Student name: Austin V. Cadet
Student name: Frank M. Orent
Student name: Yvonne Winnicki
Student name: Mike Madej
Student name: Paula Valentine
PL/SQL procedure successfully completed.

Consider the same example with single modification. Notice that the DBMS_OUTPUT.PUT_LINE statement has been moved outside the loop.

For Example  ch11_2b.sql

SET SERVEROUTPUT ON;
DECLARE
  CURSOR c_student_name IS
    SELECT first_name, last_name
      FROM student
     WHERE rownum <= 5;
  vr_student_name c_student_name%ROWTYPE;
BEGIN
  OPEN c_student_name;
  LOOP
    FETCH c_student_name INTO vr_student_name;
    EXIT WHEN c_student_name%NOTFOUND;
  END LOOP;
  CLOSE c_student_name;
  DBMS_OUTPUT.PUT_LINE('Student name: '||
    vr_student_name.first_name||' '
    ||vr_student_name.last_name);
END;

The DBMS_OUTPUT.PUT_LINE has been moved outside the loop. First the loop will process the five student records. The values for each record will be placed in the record vr_student_name, but each time the loop iterates it will replace the value in the record with a new value. When the five iterations of the loop are finished, it will exit because of the EXIT WHEN condition, leaving the vr_student_name record with the last value that was in the cursor. This is the only value that will be displayed via the DBMS_OUTPUT.PUT_LINE, which comes after the loop is closed.

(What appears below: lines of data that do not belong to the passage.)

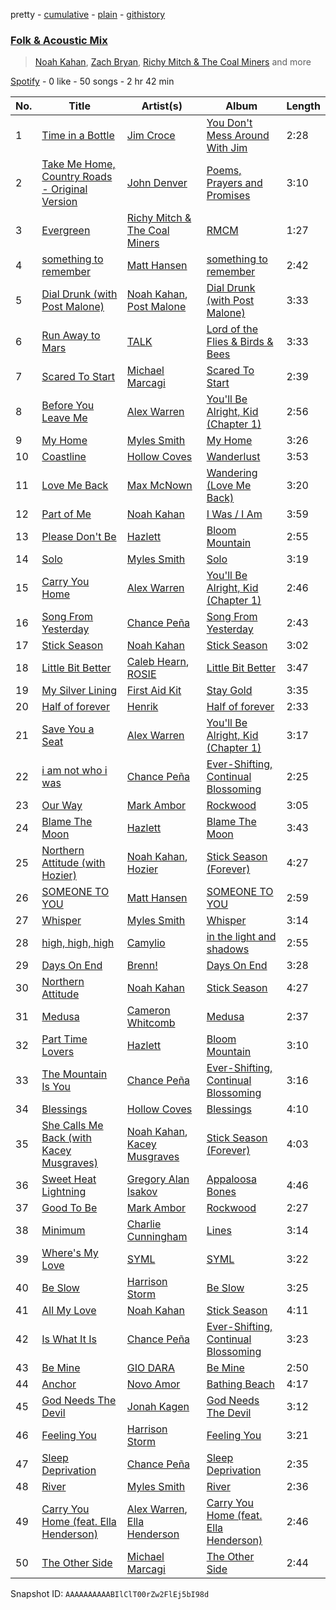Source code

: pretty - [cumulative](/playlists/cumulative/37i9dQZF1EQp62d3Dl7ECY.md) - [plain](/playlists/plain/37i9dQZF1EQp62d3Dl7ECY) - [githistory](https://github.githistory.xyz/mdn522/spotify-playlist-archive/blob/main/playlists/plain/37i9dQZF1EQp62d3Dl7ECY)

### [Folk & Acoustic Mix](https://open.spotify.com/playlist/37i9dQZF1EQp62d3Dl7ECY)

> <a href=spotify:playlist:37i9dQZF1EIXDGo0vWYROm>Noah Kahan</a>, <a href=spotify:playlist:37i9dQZF1EIUnslPhwwdfa>Zach Bryan</a>, <a href=spotify:playlist:37i9dQZF1EIVEXZTzSrj43>Richy Mitch & The Coal Miners</a> and more

[Spotify](https://open.spotify.com/user/spotify) - 0 like - 50 songs - 2 hr 42 min

| No. | Title | Artist(s) | Album | Length |
|---|---|---|---|---|
| 1 | [Time in a Bottle](https://open.spotify.com/track/7uWFUpGuEfmxYeymkV95jn) | [Jim Croce](https://open.spotify.com/artist/1R6Hx1tJ2VOUyodEpC12xM) | [You Don't Mess Around With Jim](https://open.spotify.com/album/0dZaHQ0OJlIyVrEuvnXmS9) | 2:28 |
| 2 | [Take Me Home, Country Roads \- Original Version](https://open.spotify.com/track/1YYhDizHx7PnDhAhko6cDS) | [John Denver](https://open.spotify.com/artist/7EK1bQADBoqbYXnT4Cqv9w) | [Poems, Prayers and Promises](https://open.spotify.com/album/78FZXQkBGm2IOPrE9f64sU) | 3:10 |
| 3 | [Evergreen](https://open.spotify.com/track/6me7F0aaZjwDo6RJ5MrfBD) | [Richy Mitch & The Coal Miners](https://open.spotify.com/artist/4qU7IJSReZnsLy5907Mtau) | [RMCM](https://open.spotify.com/album/2weOG4ZiOjfxiuFMsHm9JQ) | 1:27 |
| 4 | [something to remember](https://open.spotify.com/track/6eI8B3QW20P68MCYMb4Etd) | [Matt Hansen](https://open.spotify.com/artist/6wlhqnATSJIc0NQ64VxOVJ) | [something to remember](https://open.spotify.com/album/1XReJJvzNwuKvwcGtSbdfo) | 2:42 |
| 5 | [Dial Drunk \(with Post Malone\)](https://open.spotify.com/track/22VHOlVYBqytsrAqV8yXBK) | [Noah Kahan](https://open.spotify.com/artist/2RQXRUsr4IW1f3mKyKsy4B), [Post Malone](https://open.spotify.com/artist/246dkjvS1zLTtiykXe5h60) | [Dial Drunk \(with Post Malone\)](https://open.spotify.com/album/4XahqkOmEsKLKEhBpX8DAe) | 3:33 |
| 6 | [Run Away to Mars](https://open.spotify.com/track/5ssnt7GzfLILpZkNQ0oU3U) | [TALK](https://open.spotify.com/artist/6mx5dgNlLjrDDMyFsgrW87) | [Lord of the Flies & Birds & Bees](https://open.spotify.com/album/5TzqZ5xIvHdUWrcp8xIYtj) | 3:33 |
| 7 | [Scared To Start](https://open.spotify.com/track/3Pbp7cUCx4d3OAkZSCoNvn) | [Michael Marcagi](https://open.spotify.com/artist/4j96cMcT8GRi11qbvo1cLQ) | [Scared To Start](https://open.spotify.com/album/3NpeIWhWsxU7d3XL5KEh39) | 2:39 |
| 8 | [Before You Leave Me](https://open.spotify.com/track/792FHkvZbBQuWWM1a4TfL8) | [Alex Warren](https://open.spotify.com/artist/0fTSzq9jAh4c36UVb4V7CB) | [You'll Be Alright, Kid \(Chapter 1\)](https://open.spotify.com/album/1eCGY9WJpYgtaFh1Lk2KNo) | 2:56 |
| 9 | [My Home](https://open.spotify.com/track/4ZEw5uS9RY6M6lEjsu7w8Q) | [Myles Smith](https://open.spotify.com/artist/3bO19AOone0ubCsfDXDtYt) | [My Home](https://open.spotify.com/album/6PXZreuCbDw0VlSBrPJ1ND) | 3:26 |
| 10 | [Coastline](https://open.spotify.com/track/4sDbdBjuYQVdNNB4PiHUPo) | [Hollow Coves](https://open.spotify.com/artist/7IAFAOtc9kTYNTizhLSWM6) | [Wanderlust](https://open.spotify.com/album/37yGR6auNK3W1XbcDYfSjw) | 3:53 |
| 11 | [Love Me Back](https://open.spotify.com/track/4t43d4WVhoUU9FZTq8tZmL) | [Max McNown](https://open.spotify.com/artist/340PS4ZcZ4UCBgyrXzEjcp) | [Wandering \(Love Me Back\)](https://open.spotify.com/album/3DEtpqVl2R2gEe9fLCa1DE) | 3:20 |
| 12 | [Part of Me](https://open.spotify.com/track/1o5WgxPWvoVgo20DQItKOE) | [Noah Kahan](https://open.spotify.com/artist/2RQXRUsr4IW1f3mKyKsy4B) | [I Was / I Am](https://open.spotify.com/album/0b693AisoJYg4Ilj10LkYG) | 3:59 |
| 13 | [Please Don't Be](https://open.spotify.com/track/1SuNH8rKUtcjWJYvZ3bBGo) | [Hazlett](https://open.spotify.com/artist/1zO3MgzmcwZLLNUQqeU2XH) | [Bloom Mountain](https://open.spotify.com/album/1OHKL8uNnR7RIoLbCjTJIt) | 2:55 |
| 14 | [Solo](https://open.spotify.com/track/4Skkx52Dh8yo4G1ijAEGs3) | [Myles Smith](https://open.spotify.com/artist/3bO19AOone0ubCsfDXDtYt) | [Solo](https://open.spotify.com/album/03jkbwbhopEYNhcbwGwIt8) | 3:19 |
| 15 | [Carry You Home](https://open.spotify.com/track/1wOp7yTVyH176bW1z9WAiv) | [Alex Warren](https://open.spotify.com/artist/0fTSzq9jAh4c36UVb4V7CB) | [You'll Be Alright, Kid \(Chapter 1\)](https://open.spotify.com/album/1eCGY9WJpYgtaFh1Lk2KNo) | 2:46 |
| 16 | [Song From Yesterday](https://open.spotify.com/track/1hU5CnqPz6Dehj1YyDi5rE) | [Chance Peña](https://open.spotify.com/artist/4lhUHpVOXmkEBGGHV71QCh) | [Song From Yesterday](https://open.spotify.com/album/1cOLgExCv3xHCk6T0LLEcf) | 2:43 |
| 17 | [Stick Season](https://open.spotify.com/track/0mflMxspEfB0VbI1kyLiAv) | [Noah Kahan](https://open.spotify.com/artist/2RQXRUsr4IW1f3mKyKsy4B) | [Stick Season](https://open.spotify.com/album/50ZenUP4O2Q5eCy2NRNvuz) | 3:02 |
| 18 | [Little Bit Better](https://open.spotify.com/track/0GMs3jq70wmCo12pavj4st) | [Caleb Hearn](https://open.spotify.com/artist/0EiNdCUwM4B5GkTInLAyuj), [ROSIE](https://open.spotify.com/artist/2bp65KnFOIsIosBoqPzvNL) | [Little Bit Better](https://open.spotify.com/album/4cJHTRsxDkQpMPnLwFcgkV) | 3:47 |
| 19 | [My Silver Lining](https://open.spotify.com/track/5BkNCuxzzid0gz9sx3NNbX) | [First Aid Kit](https://open.spotify.com/artist/21egYD1eInY6bGFcniCRT1) | [Stay Gold](https://open.spotify.com/album/6toF7GAattD7gLgqKbY8f9) | 3:35 |
| 20 | [Half of forever](https://open.spotify.com/track/5v3MSh7CD3VNyCwAoSha5p) | [Henrik](https://open.spotify.com/artist/7osFcSwjlRPwxZdVALIOuC) | [Half of forever](https://open.spotify.com/album/4aGApWZt5TP9pINDg8Gjlc) | 2:33 |
| 21 | [Save You a Seat](https://open.spotify.com/track/0TdacYZkgRxz8ZvHUtpimP) | [Alex Warren](https://open.spotify.com/artist/0fTSzq9jAh4c36UVb4V7CB) | [You'll Be Alright, Kid \(Chapter 1\)](https://open.spotify.com/album/1eCGY9WJpYgtaFh1Lk2KNo) | 3:17 |
| 22 | [i am not who i was](https://open.spotify.com/track/70eyG7pqKozUvKPKXLXmpI) | [Chance Peña](https://open.spotify.com/artist/4lhUHpVOXmkEBGGHV71QCh) | [Ever\-Shifting, Continual Blossoming](https://open.spotify.com/album/2jHVzEpvZ8gV5zn5IywmRB) | 2:25 |
| 23 | [Our Way](https://open.spotify.com/track/4nuTfBhGsmbLCx7dutULKU) | [Mark Ambor](https://open.spotify.com/artist/11p2E654TTU8e0nZWBR4AL) | [Rockwood](https://open.spotify.com/album/3Kb9vAa1RBNXEQltJpPxwE) | 3:05 |
| 24 | [Blame The Moon](https://open.spotify.com/track/3p1kSUxsCux5Zf1CeKxpqh) | [Hazlett](https://open.spotify.com/artist/1zO3MgzmcwZLLNUQqeU2XH) | [Blame The Moon](https://open.spotify.com/album/372YURpTeI9L6fkMNH6Nx2) | 3:43 |
| 25 | [Northern Attitude \(with Hozier\)](https://open.spotify.com/track/6pBeLF2GZS3NNwV4DBvtg5) | [Noah Kahan](https://open.spotify.com/artist/2RQXRUsr4IW1f3mKyKsy4B), [Hozier](https://open.spotify.com/artist/2FXC3k01G6Gw61bmprjgqS) | [Stick Season \(Forever\)](https://open.spotify.com/album/3qBWNcWifNhUKJAWzswdJY) | 4:27 |
| 26 | [SOMEONE TO YOU](https://open.spotify.com/track/5TRueIWflmHqxe997vpwJY) | [Matt Hansen](https://open.spotify.com/artist/6wlhqnATSJIc0NQ64VxOVJ) | [SOMEONE TO YOU](https://open.spotify.com/album/24A93xPSOf7aLOVRNtF5Be) | 2:59 |
| 27 | [Whisper](https://open.spotify.com/track/7Ex7Re4Xqf6ZK4E42CA2GY) | [Myles Smith](https://open.spotify.com/artist/3bO19AOone0ubCsfDXDtYt) | [Whisper](https://open.spotify.com/album/5PGxqp0RXnRFH8lK1EY3Ku) | 3:14 |
| 28 | [high, high, high](https://open.spotify.com/track/2S5IxN6HHfn4ufcj9VLMpz) | [Camylio](https://open.spotify.com/artist/2Mf6MBoMOgpxxm3QuH9Tk4) | [in the light and shadows](https://open.spotify.com/album/4ovbdT33akJwJUqKCzDK2l) | 2:55 |
| 29 | [Days On End](https://open.spotify.com/track/0jCeblxsZemjNoHAvYD5iU) | [Brenn!](https://open.spotify.com/artist/74slMAMk8L6oMf6OhNyZ8Q) | [Days On End](https://open.spotify.com/album/3fsJkD4GuO8IAQBzxMr0cV) | 3:28 |
| 30 | [Northern Attitude](https://open.spotify.com/track/4O2rRsoSPb5aN7N3tG6Y3v) | [Noah Kahan](https://open.spotify.com/artist/2RQXRUsr4IW1f3mKyKsy4B) | [Stick Season](https://open.spotify.com/album/50ZenUP4O2Q5eCy2NRNvuz) | 4:27 |
| 31 | [Medusa](https://open.spotify.com/track/1B7xiLBhKRBpD5KlnEWtrR) | [Cameron Whitcomb](https://open.spotify.com/artist/6dhXvR5MsnlwYguRuqoapR) | [Medusa](https://open.spotify.com/album/3e2KRazxHkewQA3WL20fqQ) | 2:37 |
| 32 | [Part Time Lovers](https://open.spotify.com/track/0qZTAhP1sfuLi61fG6at69) | [Hazlett](https://open.spotify.com/artist/1zO3MgzmcwZLLNUQqeU2XH) | [Bloom Mountain](https://open.spotify.com/album/1OHKL8uNnR7RIoLbCjTJIt) | 3:10 |
| 33 | [The Mountain Is You](https://open.spotify.com/track/3UN5BBwxoHbwFGxWNvaEj7) | [Chance Peña](https://open.spotify.com/artist/4lhUHpVOXmkEBGGHV71QCh) | [Ever\-Shifting, Continual Blossoming](https://open.spotify.com/album/2jHVzEpvZ8gV5zn5IywmRB) | 3:16 |
| 34 | [Blessings](https://open.spotify.com/track/4QpnTJdniesQvZfHfzLTXJ) | [Hollow Coves](https://open.spotify.com/artist/7IAFAOtc9kTYNTizhLSWM6) | [Blessings](https://open.spotify.com/album/6desfH923KHppE0VKCuIQK) | 4:10 |
| 35 | [She Calls Me Back \(with Kacey Musgraves\)](https://open.spotify.com/track/0MpQPb1hrwk4dPiyWEGmer) | [Noah Kahan](https://open.spotify.com/artist/2RQXRUsr4IW1f3mKyKsy4B), [Kacey Musgraves](https://open.spotify.com/artist/70kkdajctXSbqSMJbQO424) | [Stick Season \(Forever\)](https://open.spotify.com/album/3qBWNcWifNhUKJAWzswdJY) | 4:03 |
| 36 | [Sweet Heat Lightning](https://open.spotify.com/track/7gSZkeBr9Koc9Rfm3pp769) | [Gregory Alan Isakov](https://open.spotify.com/artist/5sXaGoRLSpd7VeyZrLkKwt) | [Appaloosa Bones](https://open.spotify.com/album/73VuXbDamMLEdq8Yzd79dM) | 4:46 |
| 37 | [Good To Be](https://open.spotify.com/track/2tnSBYJyGGYD0Gbn07tTHZ) | [Mark Ambor](https://open.spotify.com/artist/11p2E654TTU8e0nZWBR4AL) | [Rockwood](https://open.spotify.com/album/3Kb9vAa1RBNXEQltJpPxwE) | 2:27 |
| 38 | [Minimum](https://open.spotify.com/track/4n5DRMfFBNJNec1JApfILt) | [Charlie Cunningham](https://open.spotify.com/artist/78CiW0UJbHspFaVuVexOK6) | [Lines](https://open.spotify.com/album/183PxCMvOPAdItWDCi1UJJ) | 3:14 |
| 39 | [Where's My Love](https://open.spotify.com/track/1B62o4CbdL9ckGvwsz2cgn) | [SYML](https://open.spotify.com/artist/6AyATGg7mDgBlZ4N5uNog0) | [SYML](https://open.spotify.com/album/7Lwn8CSE6bv6VYScebUGiz) | 3:22 |
| 40 | [Be Slow](https://open.spotify.com/track/3j2SaDGyzZhiifh5g5tmNw) | [Harrison Storm](https://open.spotify.com/artist/5Ld19xtpAR80G2boTcHaVx) | [Be Slow](https://open.spotify.com/album/2dUqjfW3uN8obZ6i1XnHCZ) | 3:25 |
| 41 | [All My Love](https://open.spotify.com/track/7ByxizhA4GgEf7Sxomxhze) | [Noah Kahan](https://open.spotify.com/artist/2RQXRUsr4IW1f3mKyKsy4B) | [Stick Season](https://open.spotify.com/album/50ZenUP4O2Q5eCy2NRNvuz) | 4:11 |
| 42 | [Is What It Is](https://open.spotify.com/track/7MDA0WYCgLWU7bRMZD3HF0) | [Chance Peña](https://open.spotify.com/artist/4lhUHpVOXmkEBGGHV71QCh) | [Ever\-Shifting, Continual Blossoming](https://open.spotify.com/album/2jHVzEpvZ8gV5zn5IywmRB) | 3:23 |
| 43 | [Be Mine](https://open.spotify.com/track/4vB4e8oopvmeARMW9na82S) | [GIO DARA](https://open.spotify.com/artist/1YTaNEf5juixP1n71yQcLr) | [Be Mine](https://open.spotify.com/album/2tKkmzs0HcOUgQ5nbYjjMF) | 2:50 |
| 44 | [Anchor](https://open.spotify.com/track/7qH9Z4dJEN0l9bidizW7fq) | [Novo Amor](https://open.spotify.com/artist/0rZp7G3gIH6WkyeXbrZnGi) | [Bathing Beach](https://open.spotify.com/album/4vGuMdwnxc6X8izbVS6MTN) | 4:17 |
| 45 | [God Needs The Devil](https://open.spotify.com/track/3nEotpBFeXq0OJstuHzwDP) | [Jonah Kagen](https://open.spotify.com/artist/5KsRA81UaMVKvLNiwDySfp) | [God Needs The Devil](https://open.spotify.com/album/6m9iHuaCahIjbToXBybxnl) | 3:12 |
| 46 | [Feeling You](https://open.spotify.com/track/7xghXOM3CaIK6wmR0xW1XS) | [Harrison Storm](https://open.spotify.com/artist/5Ld19xtpAR80G2boTcHaVx) | [Feeling You](https://open.spotify.com/album/7yVC3GjeYYefCwfsKS3u2H) | 3:21 |
| 47 | [Sleep Deprivation](https://open.spotify.com/track/2A1FGotEDhN5UjBiLsUwnk) | [Chance Peña](https://open.spotify.com/artist/4lhUHpVOXmkEBGGHV71QCh) | [Sleep Deprivation](https://open.spotify.com/album/59ISpDbHu7goYQimMo9oZp) | 2:35 |
| 48 | [River](https://open.spotify.com/track/3UrmjZcjcYP3zFUdfWOy46) | [Myles Smith](https://open.spotify.com/artist/3bO19AOone0ubCsfDXDtYt) | [River](https://open.spotify.com/album/7jfhFHdRgOjyDAvIZ4WNL8) | 2:36 |
| 49 | [Carry You Home \(feat\. Ella Henderson\)](https://open.spotify.com/track/2yCte16wVT6slIJ2Tqm9ML) | [Alex Warren](https://open.spotify.com/artist/0fTSzq9jAh4c36UVb4V7CB), [Ella Henderson](https://open.spotify.com/artist/7nDsS0l5ZAzMedVRKPP8F1) | [Carry You Home \(feat\. Ella Henderson\)](https://open.spotify.com/album/3oUielVpG8olEWWXY7Z4JS) | 2:46 |
| 50 | [The Other Side](https://open.spotify.com/track/7hVZJGsh5fxFtwaqgJq1nf) | [Michael Marcagi](https://open.spotify.com/artist/4j96cMcT8GRi11qbvo1cLQ) | [The Other Side](https://open.spotify.com/album/5hJtcqGwi9lmFElCqPRnlS) | 2:44 |

Snapshot ID: `AAAAAAAAAABIlClT00rZw2FlEj5bI98d`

Making Use of a User-Defined Record

A user-defined record is based on the record type defined by a programmer. To make use of such a record, first you declare a record type, and then you declare a record variable based on the record type.

For Example

type type_name IS RECORD
  (field_name 1 DATATYPE 1,
   field_name 2 DATATYPE 2,
   ...
   field_name N DATATYPE N);
record_name TYPE_NAME%ROWTYPE;

Consider the following code fragment:

For Example

SET SERVEROUTPUT ON;
DECLARE
  -- declare user-defined type
  TYPE instructor_info IS RECORD
    (instructor_id instructor.instructor_id%TYPE,
     first_name instructor.first_name%TYPE,
     last_name instructor.last_name%TYPE,
     sections NUMBER(1));
  -- declare a record based on the type defined above
  rv_instructor instructor_info;

In this code fragment, a type instructor_info is defined. This type contains four attributes: the instructor’s ID, first name, and last name, and the number of sections taught by this instructor. Next, a record based on the type just described is declared. As a result, this record has structure similar to the type, instructor_info.

Consider the following example:

For Example  ch11_2c.sql

SET SERVEROUTPUT ON;
DECLARE
  TYPE instructor_info IS RECORD
    (first_name instructor.first_name%TYPE,
     last_name instructor.last_name%TYPE,
     sections NUMBER);
  rv_instructor instructor_info;
BEGIN
  SELECT RTRIM(i.first_name),
         RTRIM(i.last_name), COUNT(*)
    INTO rv_instructor
    FROM instructor i, section s
   WHERE i.instructor_id = s.instructor_id
     AND i.instructor_id = 102
  GROUP BY i.first_name, i.last_name;
  DBMS_OUTPUT.PUT_LINE('Instructor, '||
     rv_instructor.first_name||
   ' '||rv_instructor.last_name||
     ', teaches '||rv_instructor.sections||
       ' section(s)');
EXCEPTION
  WHEN NO_DATA_FOUND THEN
    DBMS_OUTPUT.PUT_LINE
       ('There is no such instructor');
END;

In this example, a record called vr_instructor is declared. This record is based on the type defined previously. In the body of the PL/SQL block, this record is initialized with the help of the SELECT INTO statement, and then the values in the cursor are displayed on the screen. Note that the columns of the SELECT INTO statement are listed in the same order that the attributes are defined in instructor_info type. There is no need to use dot notation for this record initialization.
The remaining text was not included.